At a family gathering, my cousin expressed concern about his dad’s lifelong smoking habit. His dad slyly replied, “I been smoking my entire life and I ain’t dead yet.”

The availability heuristic is our tendency to overestimate the importance of information that is most immediately available to us. The immediacy of the information holds more power than the accuracy or completeness of the information. A personal anecdote is more powerful than an actuarial table because of the availability heuristic. It is the part of our intuitive system that internally whispers “it won’t happen to me” because the potential negative consequences of a behavior are not immediately available to our attention.

Nobel Prize-winning psychologist Daniel Kahneman and his colleague Amos Tversky extensively studied the availability heuristic phenomenon. They asked participants in one of their studies the following question:

“If a random word is taken from an English text, is it more likely that the word starts with a K, or that K is the third letter?”

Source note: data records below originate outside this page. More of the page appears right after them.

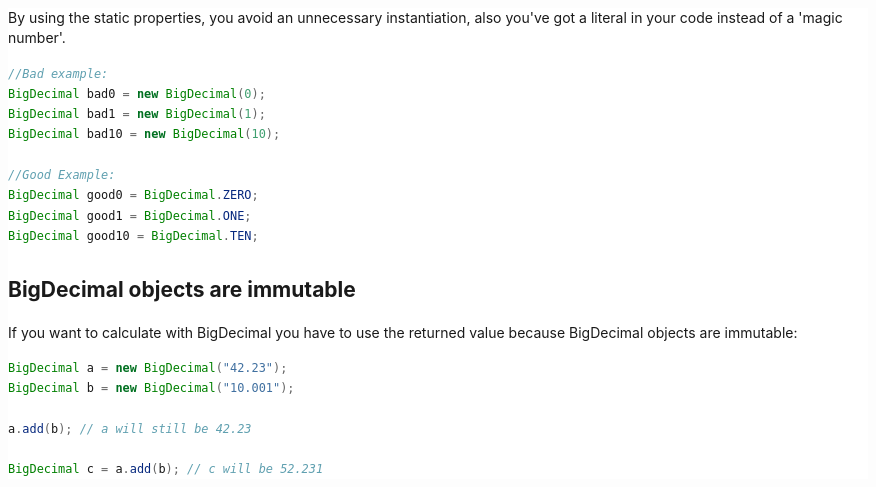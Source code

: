 By using the static properties, you avoid an unnecessary instantiation, also you've got a literal in your code instead of a 'magic number'.

```java
//Bad example:
BigDecimal bad0 = new BigDecimal(0);
BigDecimal bad1 = new BigDecimal(1);
BigDecimal bad10 = new BigDecimal(10);

//Good Example:
BigDecimal good0 = BigDecimal.ZERO;
BigDecimal good1 = BigDecimal.ONE;
BigDecimal good10 = BigDecimal.TEN;

```



## BigDecimal objects are immutable


If you want to calculate with BigDecimal you have to use the returned value because BigDecimal objects are immutable:

```java
BigDecimal a = new BigDecimal("42.23");
BigDecimal b = new BigDecimal("10.001");

a.add(b); // a will still be 42.23

BigDecimal c = a.add(b); // c will be 52.231 

```

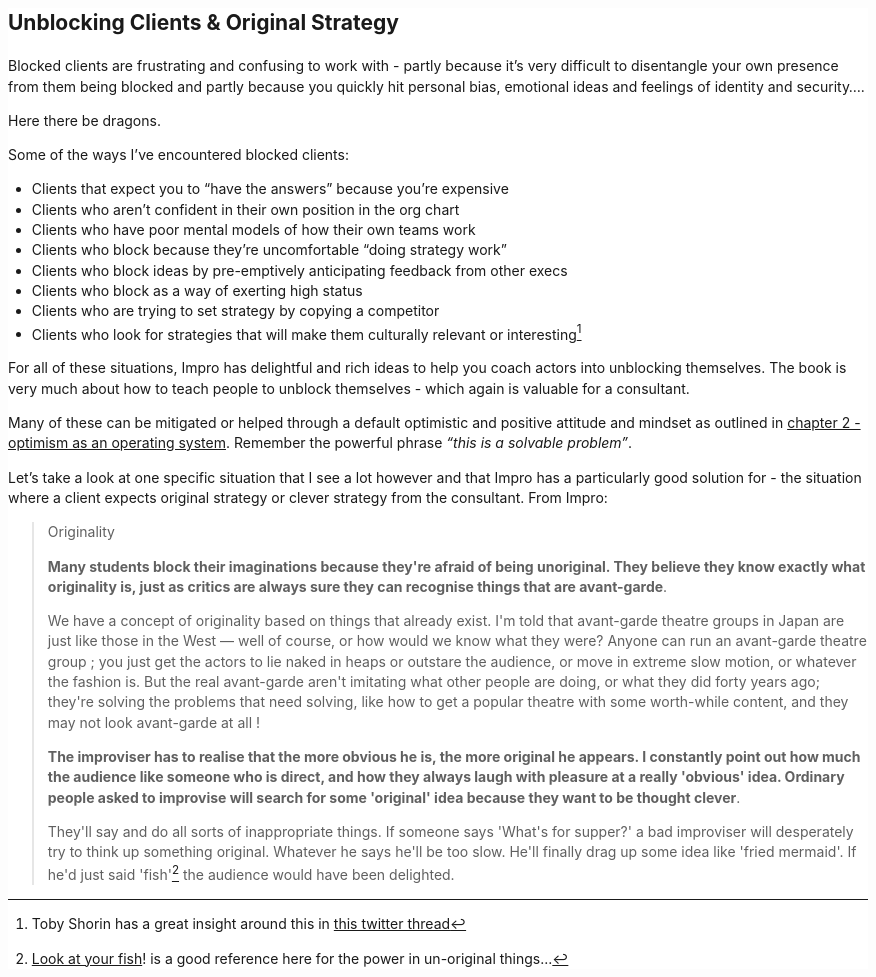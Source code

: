 ## Unblocking Clients & Original Strategy

Blocked clients are frustrating and confusing to work with - partly because it’s very difficult to disentangle your own presence from them being blocked and partly because you quickly hit personal bias, emotional ideas and feelings of identity and security….

Here there be dragons.

Some of the ways I’ve encountered blocked clients:

 - Clients that expect you to “have the answers” because you’re expensive
 - Clients who aren’t confident in their own position in the org chart
 - Clients who have poor mental models of how their own teams work
 - Clients who block because they’re uncomfortable “doing strategy work”
 - Clients who block ideas by pre-emptively anticipating feedback from other execs
 - Clients who block as a way of exerting high status
 - Clients who are trying to set strategy by copying a competitor
 - Clients who look for strategies that will make them culturally relevant or interesting[^wisetoby]

[^wisetoby]: Toby Shorin has a great insight around this in [this twitter thread](https://twitter.com/tobyshorin/status/1198462642328932352)

For all of these situations, Impro has delightful and rich ideas to help you coach actors into unblocking themselves. The book is very much about how to teach people to unblock themselves - which again is valuable for a consultant.

Many of these can be mitigated or helped through a default optimistic and positive attitude and mindset as outlined in [chapter 2 - optimism as an operating system](https://tomcritchlow.com/2019/11/19/optimism-operating-system/). Remember the powerful phrase *“this is a solvable problem”*.

Let’s take a look at one specific situation that I see a lot however and that Impro has a particularly good solution for - the situation where a client expects original strategy or clever strategy from the consultant. From Impro:

> Originality 
>
>**Many students block their imaginations because they're afraid of being unoriginal. They believe they know exactly what originality is, just as critics are always sure they can recognise things that are avant-garde**. 
>
>We have a concept of originality based on things that already exist. I'm told that avant-garde theatre groups in Japan are just like those in the West — well of course, or how would we know what they were? Anyone can run an avant-garde theatre group ; you just get the actors to lie naked in heaps or outstare the audience, or move in extreme slow motion, or whatever the fashion is. But the real avant-garde aren't imitating what other people are doing, or what they did forty years ago; they're solving the problems that need solving, like how to get a popular theatre with some worth-while content, and they may not look avant-garde at all ! 
>
>**The improviser has to realise that the more obvious he is, the more original he appears. I constantly point out how much the audience like someone who is direct, and how they always laugh with pleasure at a really 'obvious' idea. Ordinary people asked to improvise will search for some 'original' idea because they want to be thought clever**. 
>
>They'll say and do all sorts of inappropriate things. If someone says 'What's for supper?' a bad improviser will desperately try to think up something original. Whatever he says he'll be too slow. He'll finally drag up some idea like 'fried mermaid'. If he'd just said 'fish'[^fish] the audience would have been delighted.


[^wirecutter]: They have actually started doing this relatively recently post-NYT acquisition. See example here: [peleton review](https://thewirecutter.com/reviews/peloton-review-what-to-know-before-you-buy/)
[^listening]: Listening could in fact turn out to be the ultimate consulting skill....
[^just]: Recall from [chapter 2](https://tomcritchlow.com/2019/11/19/optimism-operating-system/) - there is no 'just' in consulting - clients are ecosystems in balance...
[^fish]: [Look at your fish](https://austinkleon.com/2018/09/17/look-at-your-fish/)! is a good reference here for the power in un-original things...
[^logistics]: I'm reminded of the phrase [amateurs talk strategy, experts talk logistics](https://tomcritchlow.com/2018/06/01/how-to-get-things-done/) here.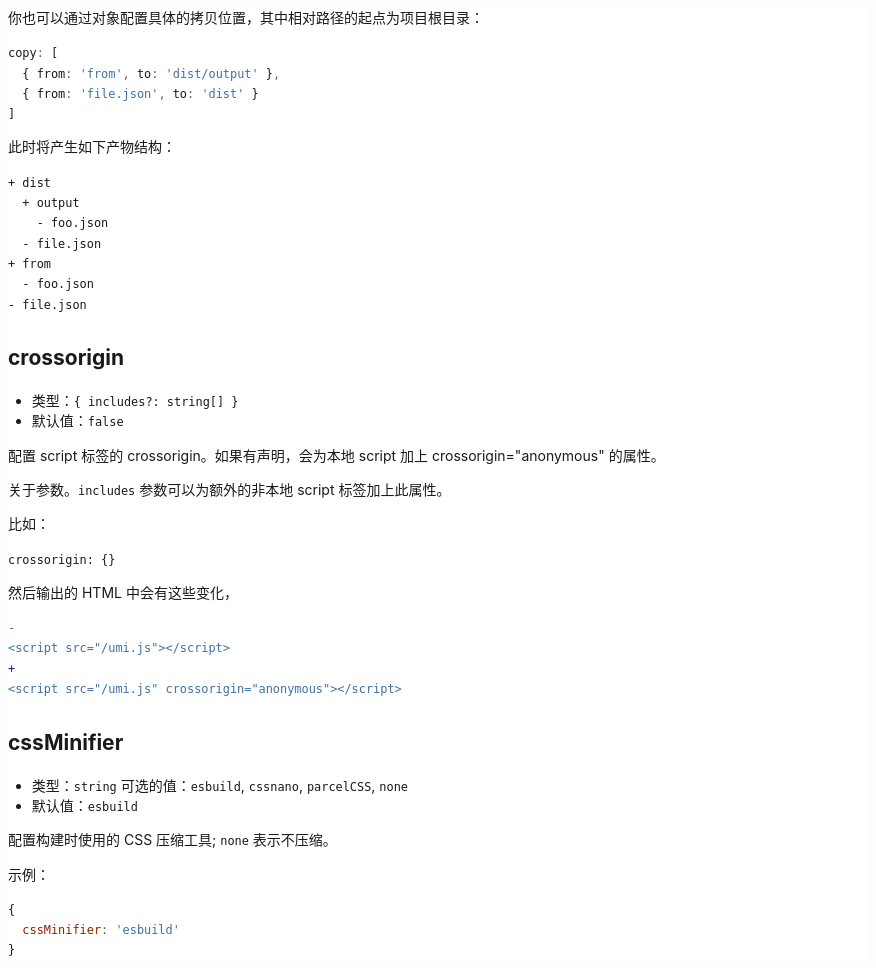 你也可以通过对象配置具体的拷贝位置，其中相对路径的起点为项目根目录：

```ts
copy: [
  { from: 'from', to: 'dist/output' },
  { from: 'file.json', to: 'dist' }
]
```

此时将产生如下产物结构：

```
+ dist
  + output
    - foo.json
  - file.json
+ from
  - foo.json
- file.json
```

## crossorigin

- 类型：`{ includes?: string[] }`
- 默认值：`false`

配置 script 标签的 crossorigin。如果有声明，会为本地 script 加上 crossorigin="anonymous" 的属性。

关于参数。`includes` 参数可以为额外的非本地 script 标签加上此属性。

比如：

```
crossorigin: {}
```

然后输出的 HTML 中会有这些变化，

```diff
-
<script src="/umi.js"></script>
+
<script src="/umi.js" crossorigin="anonymous"></script>
```

## cssMinifier

- 类型：`string` 可选的值：`esbuild`, `cssnano`, `parcelCSS`, `none`
- 默认值：`esbuild`

配置构建时使用的 CSS 压缩工具; `none` 表示不压缩。

示例：

```js
{
  cssMinifier: 'esbuild'
}
```
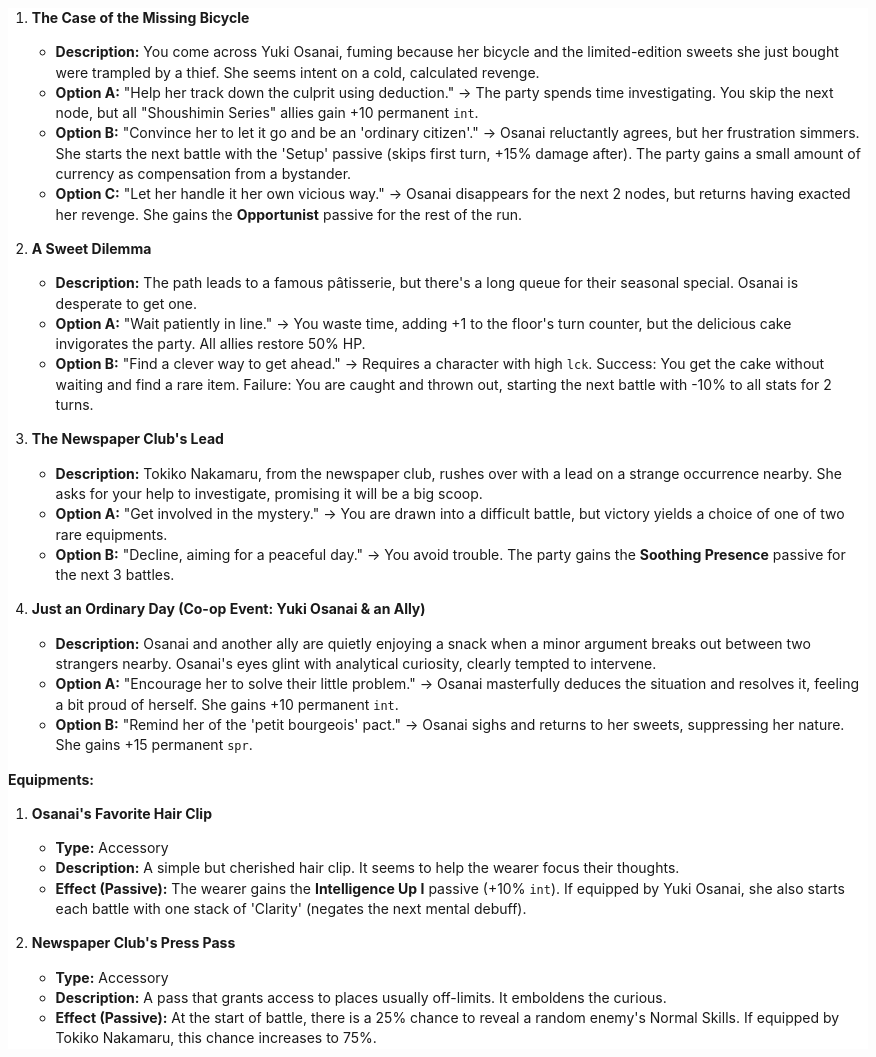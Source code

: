 1.  **The Case of the Missing Bicycle**
    *   **Description:** You come across Yuki Osanai, fuming because her bicycle and the limited-edition sweets she just bought were trampled by a thief. She seems intent on a cold, calculated revenge.
    *   **Option A:** "Help her track down the culprit using deduction." -> The party spends time investigating. You skip the next node, but all "Shoushimin Series" allies gain +10 permanent `int`.
    *   **Option B:** "Convince her to let it go and be an 'ordinary citizen'." -> Osanai reluctantly agrees, but her frustration simmers. She starts the next battle with the 'Setup' passive (skips first turn, +15% damage after). The party gains a small amount of currency as compensation from a bystander.
    *   **Option C:** "Let her handle it her own vicious way." -> Osanai disappears for the next 2 nodes, but returns having exacted her revenge. She gains the **Opportunist** passive for the rest of the run.

2.  **A Sweet Dilemma**
    *   **Description:** The path leads to a famous pâtisserie, but there's a long queue for their seasonal special. Osanai is desperate to get one.
    *   **Option A:** "Wait patiently in line." -> You waste time, adding +1 to the floor's turn counter, but the delicious cake invigorates the party. All allies restore 50% HP.
    *   **Option B:** "Find a clever way to get ahead." -> Requires a character with high `lck`. Success: You get the cake without waiting and find a rare item. Failure: You are caught and thrown out, starting the next battle with -10% to all stats for 2 turns.

3.  **The Newspaper Club's Lead**
    *   **Description:** Tokiko Nakamaru, from the newspaper club, rushes over with a lead on a strange occurrence nearby. She asks for your help to investigate, promising it will be a big scoop.
    *   **Option A:** "Get involved in the mystery." -> You are drawn into a difficult battle, but victory yields a choice of one of two rare equipments.
    *   **Option B:** "Decline, aiming for a peaceful day." -> You avoid trouble. The party gains the **Soothing Presence** passive for the next 3 battles.

4.  **Just an Ordinary Day (Co-op Event: Yuki Osanai & an Ally)**
    *   **Description:** Osanai and another ally are quietly enjoying a snack when a minor argument breaks out between two strangers nearby. Osanai's eyes glint with analytical curiosity, clearly tempted to intervene.
    *   **Option A:** "Encourage her to solve their little problem." -> Osanai masterfully deduces the situation and resolves it, feeling a bit proud of herself. She gains +10 permanent `int`.
    *   **Option B:** "Remind her of the 'petit bourgeois' pact." -> Osanai sighs and returns to her sweets, suppressing her nature. She gains +15 permanent `spr`.

**Equipments:**

1.  **Osanai's Favorite Hair Clip**
    *   **Type:** Accessory
    *   **Description:** A simple but cherished hair clip. It seems to help the wearer focus their thoughts.
    *   **Effect (Passive):** The wearer gains the **Intelligence Up I** passive (+10% `int`). If equipped by Yuki Osanai, she also starts each battle with one stack of 'Clarity' (negates the next mental debuff).

2.  **Newspaper Club's Press Pass**
    *   **Type:** Accessory
    *   **Description:** A pass that grants access to places usually off-limits. It emboldens the curious.
    *   **Effect (Passive):** At the start of battle, there is a 25% chance to reveal a random enemy's Normal Skills. If equipped by Tokiko Nakamaru, this chance increases to 75%.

You may be surprised to learn that a typical text contains twice as many words that have “K” as the third letter. It is much easier for us to remember and focus on words that begin with “K” (kitchen, kitten). However, did you notice that two of the words in Kahneman and Tversky’s question have “K” as the third letter?

This phenomenon has implications for our safety. “Out of sight, out of mind” is one way to put it. Isn’t it interesting that when there is a major safety incident that grabs the workforce’s attention, the likelihood of that same type of incident recurring is greatly reduced? This is the availability heuristic phenomenon. It is a reason why our intuitive system naturally focuses more on lagging indicators than on leading indicators.

How do we encourage employees to be mindful of safety risks that have not yet occurred? Experienced safety professionals mostly realize that statistics are not very persuasive. Personal experiences are the most impactful, with anecdotes from trusted others a close second.

During your safety meetings do you set aside time for employees to discuss recent near misses and the factors that led to the near miss? Are the potential outcomes of the incident discussed? Imagining the pain, sorrow, and hardship associated with a risk increases its immediacy. Does your workplace have the safety leadership and culture where employees are comfortable discussing their near misses with coworkers?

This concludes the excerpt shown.